Antika kitap avcısı Apollon, kütüphaneye giren bir evsizi ustaca sakinleştiren Emma'ya ilk görüşte aşık olur ve O'nu bir randevuya davet eder. Emma reddeder. Apollo yeniden randevu teklif eder. Emma reddeder. Bu tam 6 kez gerçekleştikten sonra Emma, Apollon'a karşı koyamaz ve kabul eder. Bu hikaye aslında çok tanıdıktır Apollon için. Babası annesine yıllarca randevu teklif etmiştir. Zamanın doğrusal akmadığı bir gösteri var karşımızda. Geçmiş ve gelecek aynı anda şekil alıyor. Aslında Emma ve Apollon'un çocukluk hikayeleri benzer ve fazlasıyla travmatiktir. İlk buluşmada Emma, kendi hikayesini anlatır.

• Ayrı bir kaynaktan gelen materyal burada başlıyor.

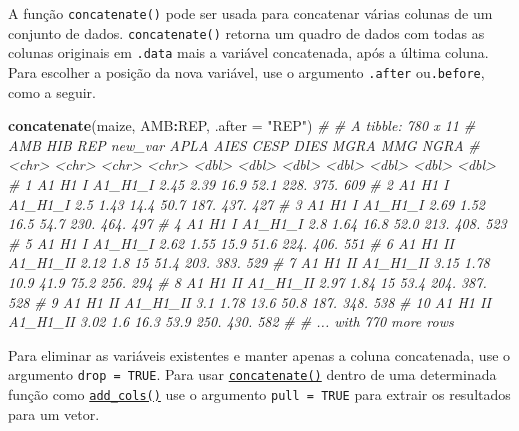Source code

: \documentclass[
]{book}
\newenvironment{Shaded}{\begin{snugshade}}{\end{snugshade}}
\newcommand{\CommentTok}[1]{\textcolor[rgb]{0.56,0.35,0.01}{\textit{#1}}}
\newcommand{\DataTypeTok}[1]{\textcolor[rgb]{0.13,0.29,0.53}{#1}}
\newcommand{\KeywordTok}[1]{\textcolor[rgb]{0.13,0.29,0.53}{\textbf{#1}}}
\newcommand{\NormalTok}[1]{#1}
\newcommand{\OperatorTok}[1]{\textcolor[rgb]{0.81,0.36,0.00}{\textbf{#1}}}
\newcommand{\StringTok}[1]{\textcolor[rgb]{0.31,0.60,0.02}{#1}}
\begin{document}
A função \texttt{concatenate()} pode ser usada para concatenar várias colunas de um conjunto de dados. \texttt{concatenate()} retorna um quadro de dados com todas as colunas originais em \texttt{.data} mais a variável concatenada, após a última coluna. Para escolher a posição da nova variável, use o argumento \texttt{.after} ou\texttt{.before}, como a seguir.

\begin{Shaded}
\begin{Highlighting}[]
\KeywordTok{concatenate}\NormalTok{(maize, AMB}\OperatorTok{:}\NormalTok{REP, }\DataTypeTok{.after =} \StringTok{"REP"}\NormalTok{)}
\CommentTok{# # A tibble: 780 x 11}
\CommentTok{#    AMB   HIB   REP   new_var   APLA  AIES  CESP  DIES  MGRA   MMG  NGRA}
\CommentTok{#    <chr> <chr> <chr> <chr>    <dbl> <dbl> <dbl> <dbl> <dbl> <dbl> <dbl>}
\CommentTok{#  1 A1    H1    I     A1_H1_I   2.45  2.39  16.9  52.1 228.   375.   609}
\CommentTok{#  2 A1    H1    I     A1_H1_I   2.5   1.43  14.4  50.7 187.   437.   427}
\CommentTok{#  3 A1    H1    I     A1_H1_I   2.69  1.52  16.5  54.7 230.   464.   497}
\CommentTok{#  4 A1    H1    I     A1_H1_I   2.8   1.64  16.8  52.0 213.   408.   523}
\CommentTok{#  5 A1    H1    I     A1_H1_I   2.62  1.55  15.9  51.6 224.   406.   551}
\CommentTok{#  6 A1    H1    II    A1_H1_II  2.12  1.8   15    51.4 203.   383.   529}
\CommentTok{#  7 A1    H1    II    A1_H1_II  3.15  1.78  10.9  41.9  75.2  256.   294}
\CommentTok{#  8 A1    H1    II    A1_H1_II  2.97  1.84  15    53.4 204.   387.   528}
\CommentTok{#  9 A1    H1    II    A1_H1_II  3.1   1.78  13.6  50.8 187.   348.   538}
\CommentTok{# 10 A1    H1    II    A1_H1_II  3.02  1.6   16.3  53.9 250.   430.   582}
\CommentTok{# # ... with 770 more rows}
\end{Highlighting}
\end{Shaded}


Para eliminar as variáveis existentes e manter apenas a coluna concatenada, use o argumento \texttt{drop\ =\ TRUE}. Para usar \href{https://tiagoolivoto.github.io/metan/reference/utils_rows_cols.html}{\texttt{concatenate()}} dentro de uma determinada função como \href{https://tiagoolivoto.github.io/metan/reference/utils_rows_cols.html}{\texttt{add\_cols()}} use o argumento \texttt{pull\ =\ TRUE} para extrair os resultados para um vetor.
\end{document}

Sıra Apollon'a geldiğinde, susar Apollon. Çünkü ilk randevu için bir hüzünlü hikaye yeter.
İlk buluşmalarının ardından bir araya gelemez Apollon ve Emma. Çünkü Emma'nın uzuun bir Brezilya yolculuğu vardır. Ve bu yolculuğa çıkacaktır. Gider Emma, Apollon geride kalır. Beklemeye ve hayatını yaşamaya devam eder. Emma'nın döneceğinden emindir. Nitekim daha dönmeden mesajı gelir Emma'nın. Gelir gelmez seni görmek istiyorum der ve o havaalanındaki kavuşmadan sonra ayrılmazlar bir daha. Kısa sürede evlenirler ve Apollon'un en büyük hayali gerçekleşmek üzeredir. Baba olacaktır!
"Birçok ebeveyn için bir çocuğun doğumu hediyedir ve yeni bir hayata "merhaba" dedikleri neşeli bir kutlamadır."
Sahi öyle midir? Yoksa Apollon'un babasından kalan çocuk kitabında dediği gibi midir?
"Bebek gerçeğe dönen bir rüyadır ve rüyalar perilerin en sevdiği yemektir."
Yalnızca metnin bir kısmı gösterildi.